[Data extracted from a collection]

■ ■ ■ ■

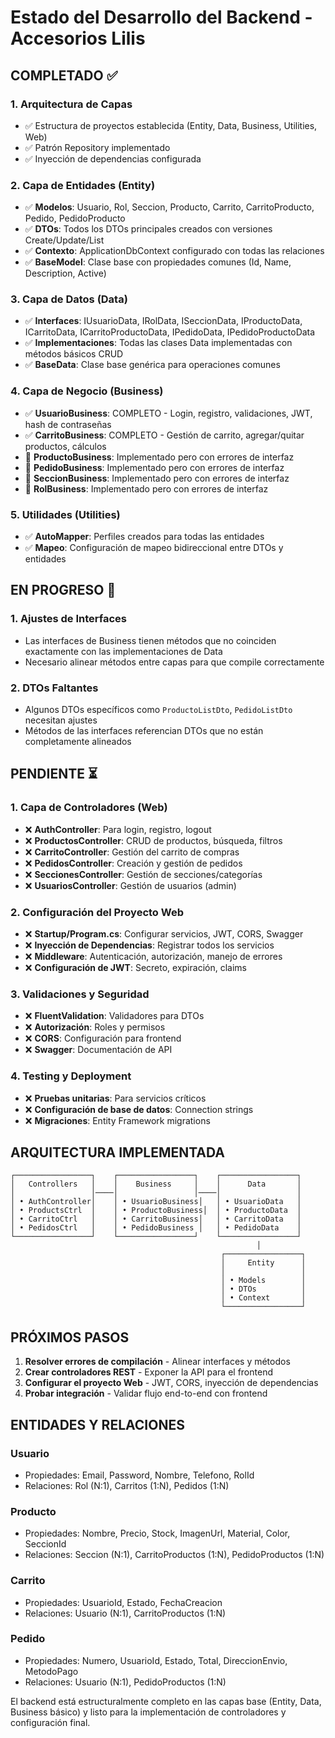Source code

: # Estado del Desarrollo del Backend - Accesorios Lilis

## COMPLETADO ✅

### 1. Arquitectura de Capas
- ✅ Estructura de proyectos establecida (Entity, Data, Business, Utilities, Web)
- ✅ Patrón Repository implementado
- ✅ Inyección de dependencias configurada

### 2. Capa de Entidades (Entity)
- ✅ **Modelos**: Usuario, Rol, Seccion, Producto, Carrito, CarritoProducto, Pedido, PedidoProducto
- ✅ **DTOs**: Todos los DTOs principales creados con versiones Create/Update/List
- ✅ **Contexto**: ApplicationDbContext configurado con todas las relaciones
- ✅ **BaseModel**: Clase base con propiedades comunes (Id, Name, Description, Active)

### 3. Capa de Datos (Data)
- ✅ **Interfaces**: IUsuarioData, IRolData, ISeccionData, IProductoData, ICarritoData, ICarritoProductoData, IPedidoData, IPedidoProductoData
- ✅ **Implementaciones**: Todas las clases Data implementadas con métodos básicos CRUD
- ✅ **BaseData**: Clase base genérica para operaciones comunes

### 4. Capa de Negocio (Business)
- ✅ **UsuarioBusiness**: COMPLETO - Login, registro, validaciones, JWT, hash de contraseñas
- ✅ **CarritoBusiness**: COMPLETO - Gestión de carrito, agregar/quitar productos, cálculos
- 🔄 **ProductoBusiness**: Implementado pero con errores de interfaz
- 🔄 **PedidoBusiness**: Implementado pero con errores de interfaz
- 🔄 **SeccionBusiness**: Implementado pero con errores de interfaz
- 🔄 **RolBusiness**: Implementado pero con errores de interfaz

### 5. Utilidades (Utilities)
- ✅ **AutoMapper**: Perfiles creados para todas las entidades
- ✅ **Mapeo**: Configuración de mapeo bidireccional entre DTOs y entidades

## EN PROGRESO 🔄

### 1. Ajustes de Interfaces
- Las interfaces de Business tienen métodos que no coinciden exactamente con las implementaciones de Data
- Necesario alinear métodos entre capas para que compile correctamente

### 2. DTOs Faltantes
- Algunos DTOs específicos como `ProductoListDto`, `PedidoListDto` necesitan ajustes
- Métodos de las interfaces referencian DTOs que no están completamente alineados

## PENDIENTE ⏳

### 1. Capa de Controladores (Web)
- ❌ **AuthController**: Para login, registro, logout
- ❌ **ProductosController**: CRUD de productos, búsqueda, filtros
- ❌ **CarritoController**: Gestión del carrito de compras
- ❌ **PedidosController**: Creación y gestión de pedidos
- ❌ **SeccionesController**: Gestión de secciones/categorías
- ❌ **UsuariosController**: Gestión de usuarios (admin)

### 2. Configuración del Proyecto Web
- ❌ **Startup/Program.cs**: Configurar servicios, JWT, CORS, Swagger
- ❌ **Inyección de Dependencias**: Registrar todos los servicios
- ❌ **Middleware**: Autenticación, autorización, manejo de errores
- ❌ **Configuración de JWT**: Secreto, expiración, claims

### 3. Validaciones y Seguridad
- ❌ **FluentValidation**: Validadores para DTOs
- ❌ **Autorización**: Roles y permisos
- ❌ **CORS**: Configuración para frontend
- ❌ **Swagger**: Documentación de API

### 4. Testing y Deployment
- ❌ **Pruebas unitarias**: Para servicios críticos
- ❌ **Configuración de base de datos**: Connection strings
- ❌ **Migraciones**: Entity Framework migrations

## ARQUITECTURA IMPLEMENTADA

```
┌─────────────────┐    ┌─────────────────┐    ┌─────────────────┐
│   Controllers   │    │    Business     │    │      Data       │
│                 │────│                 │────│                 │
│ • AuthController│    │ • UsuarioBusiness│   │ • UsuarioData   │
│ • ProductsCtrl  │    │ • ProductoBusiness│  │ • ProductoData  │
│ • CarritoCtrl   │    │ • CarritoBusiness│   │ • CarritoData   │
│ • PedidosCtrl   │    │ • PedidoBusiness │   │ • PedidoData    │
└─────────────────┘    └─────────────────┘    └─────────────────┘
                                                       │
                                               ┌─────────────────┐
                                               │     Entity      │
                                               │                 │
                                               │ • Models        │
                                               │ • DTOs          │
                                               │ • Context       │
                                               └─────────────────┘
```

## PRÓXIMOS PASOS

1. **Resolver errores de compilación** - Alinear interfaces y métodos
2. **Crear controladores REST** - Exponer la API para el frontend
3. **Configurar el proyecto Web** - JWT, CORS, inyección de dependencias
4. **Probar integración** - Validar flujo end-to-end con frontend

## ENTIDADES Y RELACIONES

### Usuario
- Propiedades: Email, Password, Nombre, Telefono, RolId
- Relaciones: Rol (N:1), Carritos (1:N), Pedidos (1:N)

### Producto  
- Propiedades: Nombre, Precio, Stock, ImagenUrl, Material, Color, SeccionId
- Relaciones: Seccion (N:1), CarritoProductos (1:N), PedidoProductos (1:N)

### Carrito
- Propiedades: UsuarioId, Estado, FechaCreacion
- Relaciones: Usuario (N:1), CarritoProductos (1:N)

### Pedido
- Propiedades: Numero, UsuarioId, Estado, Total, DireccionEnvio, MetodoPago
- Relaciones: Usuario (N:1), PedidoProductos (1:N)

El backend está estructuralmente completo en las capas base (Entity, Data, Business básico) y listo para la implementación de controladores y configuración final.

■ ■ ■ ■

WHAT TO PRODUCE →
With "PedidoProductos" as the string to find, copy every line of the records that holds it.

RESPONSE →
- Relaciones: Seccion (N:1), CarritoProductos (1:N), PedidoProductos (1:N)
- Relaciones: Usuario (N:1), PedidoProductos (1:N)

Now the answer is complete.